Thyroid Follow-Up Study

Thyroid Nodule Progression Analysis Using IBM MarketScan and Azure Databricks.

Scalable claims-based analysis of thyroid nodule diagnosis, treatment trends, and healthcare costs using longitudinal modeling and statistical methods.

1. Introduction

Thyroid nodules are a prevalent condition, with many cases requiring careful monitoring and potential surgical intervention. Understanding their progression and the associated treatment patterns is critical for informed clinical decisions. This project analyzes real-world data from IBM MarketScan to uncover insights into thyroid nodule management over time, including population-level trends, comorbidities, and follow-up behaviors (Collins et al., 2024). The study leverages distributed computing on Azure Databricks and PySpark to handle and analyze this large-scale claims data efficiently.

2. Key Questions Addressed

  • How do benign and malignant thyroid nodules differ in progression, treatment, and cost?
  • What follow-up patterns emerge over 5 and 10 years for benign cases?
  • What are the most common procedures and their distribution over time?
  • How does insurance type or demographic profile affect treatment decisions?
  • What comorbidities commonly occur in patients with thyroid nodules?

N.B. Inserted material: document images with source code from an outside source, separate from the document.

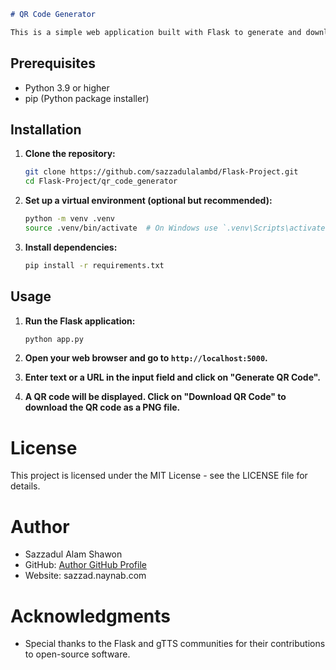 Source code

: 

```markdown
# QR Code Generator

This is a simple web application built with Flask to generate and download QR codes based on user input.
```

## Prerequisites

- Python 3.9 or higher
- pip (Python package installer)

## Installation


1. **Clone the repository:**

   ```bash
   git clone https://github.com/sazzadulalambd/Flask-Project.git
   cd Flask-Project/qr_code_generator
   ```

2. **Set up a virtual environment (optional but recommended):**

   ```bash
   python -m venv .venv
   source .venv/bin/activate  # On Windows use `.venv\Scripts\activate`
   ```

3. **Install dependencies:**

   ```bash
   pip install -r requirements.txt
   ```

## Usage

1. **Run the Flask application:**

   ```bash
   python app.py
   ```

2. **Open your web browser and go to `http://localhost:5000`.**

3. **Enter text or a URL in the input field and click on "Generate QR Code".**

4. **A QR code will be displayed. Click on "Download QR Code" to download the QR code as a PNG file.**

# License

This project is licensed under the MIT License - see the LICENSE file for details.

# Author

- Sazzadul Alam Shawon
- GitHub: [Author GitHub Profile](https://github.com/sazzadulalambd)
- Website: sazzad.naynab.com

# Acknowledgments

- Special thanks to the Flask and gTTS communities for their contributions to open-source software. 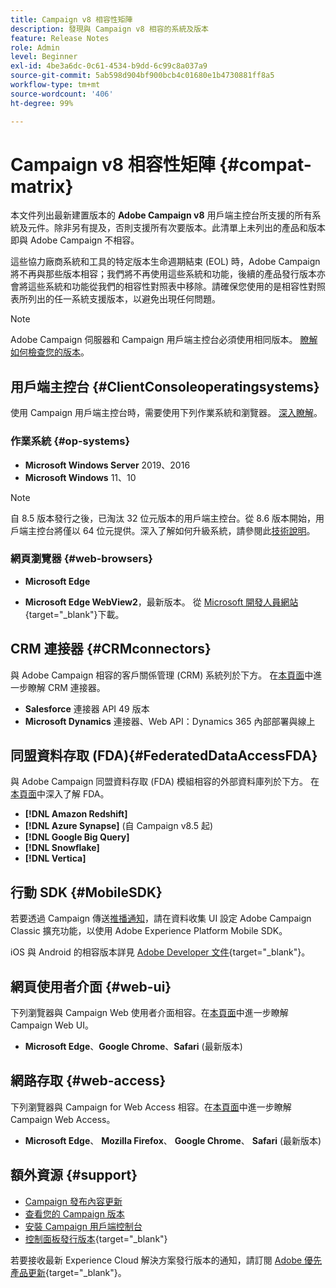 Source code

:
 ```yaml
---
title: Campaign v8 相容性矩陣
description: 發現與 Campaign v8 相容的系統及版本
feature: Release Notes
role: Admin
level: Beginner
exl-id: 4be3a6dc-0c61-4534-b9dd-6c99c8a037a9
source-git-commit: 5ab598d904bf900bcb4c01680e1b4730881ff8a5
workflow-type: tm+mt
source-wordcount: '406'
ht-degree: 99%

---
```


# Campaign v8 相容性矩陣 {#compat-matrix}

本文件列出最新建置版本的 **Adobe Campaign v8** 用戶端主控台所支援的所有系統及元件。除非另有提及，否則支援所有次要版本。此清單上未列出的產品和版本即與 Adobe Campaign 不相容。

這些協力廠商系統和工具的特定版本生命週期結束 (EOL) 時，Adobe Campaign 將不再與那些版本相容；我們將不再使用這些系統和功能，後續的產品發行版本亦會將這些系統和功能從我們的相容性對照表中移除。請確保您使用的是相容性對照表所列出的任一系統支援版本，以避免出現任何問題。

>[!NOTE]
>
>Adobe Campaign 伺服器和 Campaign 用戶端主控台必須使用相同版本。 [瞭解如何檢查您的版本](upgrades.md#version)。

## 用戶端主控台 {#ClientConsoleoperatingsystems}

使用 Campaign 用戶端主控台時，需要使用下列作業系統和瀏覽器。 [深入瞭解](connect.md)。

### 作業系統 {#op-systems}

* **Microsoft Windows Server** 2019、2016
* **Microsoft Windows** 11、10

>[!NOTE]
>自 8.5 版本發行之後，已淘汰 32 位元版本的用戶端主控台。從 8.6 版本開始，用戶端主控台將僅以 64 位元提供。深入了解如何升級系統，請參閱此[技術說明](../../technotes/upgrades/console.md)。

### 網頁瀏覽器 {#web-browsers}

* **Microsoft Edge**

* **Microsoft Edge WebView2**，最新版本。 從 [Microsoft 開發人員網站](http://www.adobe.com/go/acc-ms-webview2-runtime-download_tw){target="_blank"}下載。

## CRM 連接器 {#CRMconnectors}

與 Adobe Campaign 相容的客戶關係管理 (CRM) 系統列於下方。 在[本頁面](../connect/crm.md)中進一步瞭解 CRM 連接器。

* **Salesforce** 連接器 API 49 版本
* **Microsoft Dynamics** 連接器、Web API：Dynamics 365 內部部署與線上

## 同盟資料存取 (FDA){#FederatedDataAccessFDA}

與 Adobe Campaign 同盟資料存取 (FDA) 模組相容的外部資料庫列於下方。 在[本頁面](../connect/fda.md)中深入了解 FDA。

* **[!DNL Amazon Redshift]**
* **[!DNL Azure Synapse]** (自 Campaign v8.5 起)
* **[!DNL Google Big Query]**
* **[!DNL Snowflake]**
* **[!DNL Vertica]**

## 行動 SDK {#MobileSDK}

若要透過 Campaign 傳送[推播通知](../send/push.md)，請在資料收集 UI 設定 Adobe Campaign Classic 擴充功能，以使用 Adobe Experience Platform Mobile SDK。

iOS 與 Android 的相容版本詳見 [Adobe Developer 文件](https://developer.adobe.com/client-sdks/home/){target="_blank"}。

## 網頁使用者介面 {#web-ui}

下列瀏覽器與 Campaign Web 使用者介面相容。在[本頁面](campaign-ui.md#ac-web-ui)中進一步瞭解 Campaign Web UI。

* **Microsoft Edge**、**Google Chrome**、**Safari** (最新版本)

## 網路存取 {#web-access}

下列瀏覽器與 Campaign for Web Access 相容。在[本頁面](connect.md#web-access)中進一步瞭解 Campaign Web Access。

* **Microsoft Edge**、 **Mozilla Firefox**、 **Google Chrome**、 **Safari** (最新版本)

## 額外資源 {#support}

* [Campaign 發布內容更新](upgrades.md)
* [查看您的 Campaign 版本](upgrades.md#version)
* [安裝 Campaign 用戶端控制台](connect.md)
* [控制面板發行版本](https://experienceleague.adobe.com/docs/control-panel/using/release-notes.html?lang=zh-Hant){target="_blank"}

若要接收最新 Experience Cloud 解決方案發行版本的通知，請訂閱 [Adobe 優先產品更新](https://www.adobe.com/tw/subscription/priority-product-update.html){target="_blank"}。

3. The Problem: Limitations in Claims-Based Thyroid Research

  • Data Volume: MarketScan data contains millions of inpatient and outpatient claims, requiring efficient distributed filtering and transformation.
  • Sparse Progression Labels: Disease progression must be inferred from changes in diagnosis and procedure codes over time.
  • Procedure Duplication: Temporal proximity and redundant claims needed to be resolved via customized deduplication algorithms.
  • Incomplete Coverage: MarketScan does not include Medicare, Medicaid, or uninsured populations, necessitating adjustments using external population data.
  • Insurance Impact: Assessing how insurance type affects care delivery remains a critical equity-focused angle.

4. The Importance: Enabling Data-Driven Decision-Making

  • Improved Risk Stratification: By identifying patterns in benign-to-malignant transitions (~9.26% observed), clinicians can better manage follow-up intensity.
  • Surgical Trends: Insights into procedure timing (e.g., lobectomy, thyroidectomy) support better planning and intervention strategies.
  • Cost Transparency: Coinsurance, copayment, and deductible data help visualize financial burdens and payer impact.
  • Policy Implications: Findings offer evidence for insurance-related disparities and resource allocation.

5. The Solution: Longitudinal Modeling with PySpark and Databricks

5.1 Data Preprocessing & Integration

  • Filtered 394,632 patients with thyroid nodules from 100M+ records using diagnosis and procedure codes.
  • Addressed data inconsistencies, null values, and redundant claims using PySpark transformations.
  • Adjusted for populations not covered by MarketScan using publicly available uninsured/Medicare/Medicaid statistics.

5.2 Feature Engineering & EDA

  • Defined diagnosis progression labels: benign, malignant, benign-to-malignant.
  • Computed follow-up duration, procedure timelines, surgery intervals, and patient demographics.
  • Segmentations based on age, sex, insurance plan, and region.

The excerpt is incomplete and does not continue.